**What the exercise asks**. Nothing in the entries may be altered; copy them in full.

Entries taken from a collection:

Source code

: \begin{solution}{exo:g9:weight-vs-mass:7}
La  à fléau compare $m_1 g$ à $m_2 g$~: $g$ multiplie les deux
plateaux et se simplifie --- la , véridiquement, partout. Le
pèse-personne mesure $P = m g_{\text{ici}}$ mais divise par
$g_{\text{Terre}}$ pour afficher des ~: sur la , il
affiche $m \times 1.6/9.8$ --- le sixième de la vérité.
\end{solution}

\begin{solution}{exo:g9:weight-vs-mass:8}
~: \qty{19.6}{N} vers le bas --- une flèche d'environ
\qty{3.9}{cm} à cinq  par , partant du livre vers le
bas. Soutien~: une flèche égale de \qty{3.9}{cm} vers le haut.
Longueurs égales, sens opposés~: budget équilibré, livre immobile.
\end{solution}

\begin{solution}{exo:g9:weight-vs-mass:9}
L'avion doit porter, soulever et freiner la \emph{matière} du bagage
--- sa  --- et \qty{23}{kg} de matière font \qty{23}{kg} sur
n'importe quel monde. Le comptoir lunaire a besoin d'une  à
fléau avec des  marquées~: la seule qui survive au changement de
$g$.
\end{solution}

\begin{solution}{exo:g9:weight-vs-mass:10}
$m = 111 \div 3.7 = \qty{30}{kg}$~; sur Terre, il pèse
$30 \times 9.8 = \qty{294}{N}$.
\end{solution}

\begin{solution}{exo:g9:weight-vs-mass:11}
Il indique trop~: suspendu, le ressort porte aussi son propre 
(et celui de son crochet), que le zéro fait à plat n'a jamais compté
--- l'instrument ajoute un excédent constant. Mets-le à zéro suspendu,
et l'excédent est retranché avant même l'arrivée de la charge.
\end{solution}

**Output for this task**.
Source code

: \begin{solution}{exo:g9:weight-vs-mass:7}
La  à fléau compare $m_1 g$ à $m_2 g$~: $g$ multiplie les deux
plateaux et se simplifie --- la , véridiquement, partout. Le
pèse-personne mesure $P = m g_{\text{ici}}$ mais divise par
$g_{\text{Terre}}$ pour afficher des ~: sur la , il
affiche $m \times 1.6/9.8$ --- le sixième de la vérité.
\end{solution}

\begin{solution}{exo:g9:weight-vs-mass:8}
~: \qty{19.6}{N} vers le bas --- une flèche d'environ
\qty{3.9}{cm} à cinq  par , partant du livre vers le
bas. Soutien~: une flèche égale de \qty{3.9}{cm} vers le haut.
Longueurs égales, sens opposés~: budget équilibré, livre immobile.
\end{solution}

\begin{solution}{exo:g9:weight-vs-mass:9}
L'avion doit porter, soulever et freiner la \emph{matière} du bagage
--- sa  --- et \qty{23}{kg} de matière font \qty{23}{kg} sur
n'importe quel monde. Le comptoir lunaire a besoin d'une  à
fléau avec des  marquées~: la seule qui survive au changement de
$g$.
\end{solution}

\begin{solution}{exo:g9:weight-vs-mass:10}
$m = 111 \div 3.7 = \qty{30}{kg}$~; sur Terre, il pèse
$30 \times 9.8 = \qty{294}{N}$.
\end{solution}

\begin{solution}{exo:g9:weight-vs-mass:11}
Il indique trop~: suspendu, le ressort porte aussi son propre 
(et celui de son crochet), que le zéro fait à plat n'a jamais compté
--- l'instrument ajoute un excédent constant. Mets-le à zéro suspendu,
et l'excédent est retranché avant même l'arrivée de la charge.
\end{solution}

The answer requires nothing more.